Kerkük’te Yanan Kayseri Çarşısı Ne İfade Ediyor?

26 Kasım 2018 gecesi Kerkük’te “Kayseri Çarşısı” olarak bilinen han biçimindeki tarihi yapıda büyük bir yangın çıkmıştır. Yangın sonucu çarşının içerisinde ve dışarısında bulunan 400’den fazla iş yeri zarar görmüş ve büyük bölümünde ciddi hasar oluşmuştur. Olayın hemen ardından Türkiye’nin Bağdat Büyükelçisi Fatih Yıldız da acil olarak Kerkük’e gitmiş, olayı yerinde incelemiş ve Türkiye’nin çarşının yenilenmesi için girişime başladığını ve hatta Cumhurbaşkanı Recep Tayyip Erdoğan’ın da konuyu takip ettiğini açıklamıştır. Böylece Türkiye’nin en üst düzeyde meseleye eğildiğinin altı çizilmiştir. Nitekim Büyükelçi Fatih Yıldız, Irak hükümetinin yetkililerinden bile önce Kerkük’ü ziyaret ederek Türkiye açısından hem Kerkük’ün hem de “Kayseri Çarşısı’nın” önemini ortaya koymuştur. Zira söz konusu çarşı sadece sıradan bir alışveriş merkezi olmasının dışında, tarihi, sosyal, siyasal ve ekonomik açıdan da Kerkük’ün en değerli varlıklarından biri olma özelliğini taşımaktadır.
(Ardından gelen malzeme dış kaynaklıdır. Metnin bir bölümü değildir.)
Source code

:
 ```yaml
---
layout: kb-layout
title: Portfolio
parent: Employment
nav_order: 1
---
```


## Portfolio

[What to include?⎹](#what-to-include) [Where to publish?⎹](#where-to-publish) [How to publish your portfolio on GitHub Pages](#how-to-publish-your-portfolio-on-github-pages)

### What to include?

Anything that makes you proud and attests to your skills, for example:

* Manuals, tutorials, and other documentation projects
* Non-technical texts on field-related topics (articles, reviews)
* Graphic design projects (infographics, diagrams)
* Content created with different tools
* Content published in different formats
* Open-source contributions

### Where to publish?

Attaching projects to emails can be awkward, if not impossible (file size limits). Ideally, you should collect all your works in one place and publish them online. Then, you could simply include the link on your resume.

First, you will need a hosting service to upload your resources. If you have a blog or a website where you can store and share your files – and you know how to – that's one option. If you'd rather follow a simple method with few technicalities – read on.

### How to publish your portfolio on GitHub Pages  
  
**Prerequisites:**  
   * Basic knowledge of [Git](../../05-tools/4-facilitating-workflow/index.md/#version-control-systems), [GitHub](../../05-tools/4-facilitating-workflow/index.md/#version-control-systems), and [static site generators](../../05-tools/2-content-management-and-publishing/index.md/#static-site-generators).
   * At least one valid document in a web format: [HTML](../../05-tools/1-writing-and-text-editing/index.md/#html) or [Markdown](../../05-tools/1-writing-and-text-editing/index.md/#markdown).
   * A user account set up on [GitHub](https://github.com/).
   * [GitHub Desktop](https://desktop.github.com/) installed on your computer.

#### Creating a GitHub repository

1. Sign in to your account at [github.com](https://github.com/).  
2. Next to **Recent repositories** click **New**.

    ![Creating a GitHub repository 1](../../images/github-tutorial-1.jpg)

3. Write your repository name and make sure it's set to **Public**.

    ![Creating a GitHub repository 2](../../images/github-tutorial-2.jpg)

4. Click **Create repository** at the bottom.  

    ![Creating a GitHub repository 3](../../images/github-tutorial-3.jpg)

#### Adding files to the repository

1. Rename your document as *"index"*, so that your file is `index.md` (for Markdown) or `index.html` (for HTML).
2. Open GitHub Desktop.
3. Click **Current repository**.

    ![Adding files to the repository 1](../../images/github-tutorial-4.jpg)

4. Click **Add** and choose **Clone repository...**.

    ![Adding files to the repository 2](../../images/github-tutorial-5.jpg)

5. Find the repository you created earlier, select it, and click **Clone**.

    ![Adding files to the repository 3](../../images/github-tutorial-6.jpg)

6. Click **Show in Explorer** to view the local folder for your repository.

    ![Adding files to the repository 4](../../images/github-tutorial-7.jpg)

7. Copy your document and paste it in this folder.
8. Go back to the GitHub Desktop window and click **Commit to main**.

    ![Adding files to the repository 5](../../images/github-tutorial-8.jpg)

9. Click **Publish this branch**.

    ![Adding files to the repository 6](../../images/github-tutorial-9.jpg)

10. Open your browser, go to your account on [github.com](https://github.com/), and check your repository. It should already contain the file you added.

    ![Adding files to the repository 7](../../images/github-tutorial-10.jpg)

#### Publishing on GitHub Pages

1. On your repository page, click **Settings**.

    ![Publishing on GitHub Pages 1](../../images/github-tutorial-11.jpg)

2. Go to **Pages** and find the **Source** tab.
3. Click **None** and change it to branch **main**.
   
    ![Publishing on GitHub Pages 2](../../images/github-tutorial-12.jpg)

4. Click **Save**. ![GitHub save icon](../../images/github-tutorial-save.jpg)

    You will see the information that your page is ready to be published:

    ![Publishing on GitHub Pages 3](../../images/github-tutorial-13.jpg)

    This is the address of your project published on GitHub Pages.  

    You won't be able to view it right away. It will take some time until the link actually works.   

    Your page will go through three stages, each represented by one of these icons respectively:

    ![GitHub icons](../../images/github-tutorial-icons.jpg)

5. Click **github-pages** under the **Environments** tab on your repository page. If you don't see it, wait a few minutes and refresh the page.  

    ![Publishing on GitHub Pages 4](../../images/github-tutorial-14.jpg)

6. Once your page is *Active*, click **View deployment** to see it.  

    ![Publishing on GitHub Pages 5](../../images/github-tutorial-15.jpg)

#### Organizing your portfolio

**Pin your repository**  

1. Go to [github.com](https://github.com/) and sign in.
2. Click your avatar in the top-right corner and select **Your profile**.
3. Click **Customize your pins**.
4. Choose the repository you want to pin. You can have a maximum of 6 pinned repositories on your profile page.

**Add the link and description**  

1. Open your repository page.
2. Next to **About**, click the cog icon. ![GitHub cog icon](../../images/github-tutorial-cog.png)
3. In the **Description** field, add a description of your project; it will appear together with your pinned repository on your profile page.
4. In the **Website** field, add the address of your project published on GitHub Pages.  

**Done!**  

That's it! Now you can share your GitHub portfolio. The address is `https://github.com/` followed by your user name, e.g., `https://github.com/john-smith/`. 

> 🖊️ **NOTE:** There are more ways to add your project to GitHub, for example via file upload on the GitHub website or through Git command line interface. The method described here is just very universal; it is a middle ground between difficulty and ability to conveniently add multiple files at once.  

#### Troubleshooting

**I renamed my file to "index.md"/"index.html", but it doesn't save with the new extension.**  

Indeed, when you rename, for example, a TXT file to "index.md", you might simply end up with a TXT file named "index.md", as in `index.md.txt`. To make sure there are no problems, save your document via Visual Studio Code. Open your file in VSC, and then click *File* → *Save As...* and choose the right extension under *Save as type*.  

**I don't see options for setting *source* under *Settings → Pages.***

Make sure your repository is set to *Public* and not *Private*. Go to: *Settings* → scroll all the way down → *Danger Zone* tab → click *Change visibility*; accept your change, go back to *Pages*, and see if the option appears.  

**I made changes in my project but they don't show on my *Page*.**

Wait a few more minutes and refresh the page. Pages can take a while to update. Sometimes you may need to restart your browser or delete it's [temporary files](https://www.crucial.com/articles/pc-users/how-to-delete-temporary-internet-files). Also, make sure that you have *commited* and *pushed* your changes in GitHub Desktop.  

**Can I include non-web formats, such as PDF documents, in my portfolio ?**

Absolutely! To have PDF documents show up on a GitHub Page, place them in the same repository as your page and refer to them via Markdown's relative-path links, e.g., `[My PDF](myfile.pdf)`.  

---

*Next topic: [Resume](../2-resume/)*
Kerkük’te yaşayan bütün halkın ortak bir ticaret merkezi olan Kerkük’teki “Kayseri Çarşısı”nın yapımının Osmanlı döneminde 1855’te tamamlandığı bilinmektedir. Büyük bir ticaret merkezi olan Kayseri Çarşısı’ndaki ticari hareketliliğin günümüze kadar bütün hızıyla devam ettiği bilinmektedir. Bununla birlikte söz konusu çarşının “Kayseri” olarak anılmasının en büyük sebebinin Osmanlı dönemindeki ticari merkezlerden birinin Kayseri olmasının yanında bu çarşının da 15. Yüzyılda yapılan ve İstanbul’dan sonraki en büyük kapalı çarşı olarak bilinen Kayseri’deki kapalı çarşıdan esinlenilerek yapılması olduğu bilinmektedir. Ne tesadüftür ki Kerkük’teki Kayseri Çarşısı’nda çıkan yangın Kayseri’deki Kapalı Çarşı ile bir başka benzerlik daha ortaya çıkarmıştır. Talihsiz bir benzerlik olsa da Kayseri’deki kapalı çarşının da neredeyse tamamı 1870 yılında yanmış ve sonradan tekrar inşa edilmiştir. 

Kerkük’teki “Kayseri Çarşısı’nın başka bir özelliği ise çarşı yapısının zaman kurallarına göre inşa edilmiş olmasıdır. Günün 24 saat olduğu hesap edilerek 24 koridor (ara sokak) oluşturulmuştur. Çarşı içerisinde yılın 365 gününü işaret eden 365 iş yeri bulunmaktadır. Ayrıca haftanın 7 gün olduğu dikkate alınarak çarşıya 7 kapıdan giriş konulmuş ve çarşının ışık alabilmesi için kapılar günün doğuşu ve günün batışına göre ayarlanmıştır. Bununla birlikte çarşının üst katına ise bir yıldaki 12 ay hesap edilerek, 12 daire inşa edilmiştir. Ayrıca yılın 4 mevsiminden esinlenilerek çarşı 4 bölüm olarak yapılmıştır. Bu anlamıyla çarşının mimari bir zeka ile yapıldığı ve kendine özgü özellikler taşıdığını söylemek mümkündür. 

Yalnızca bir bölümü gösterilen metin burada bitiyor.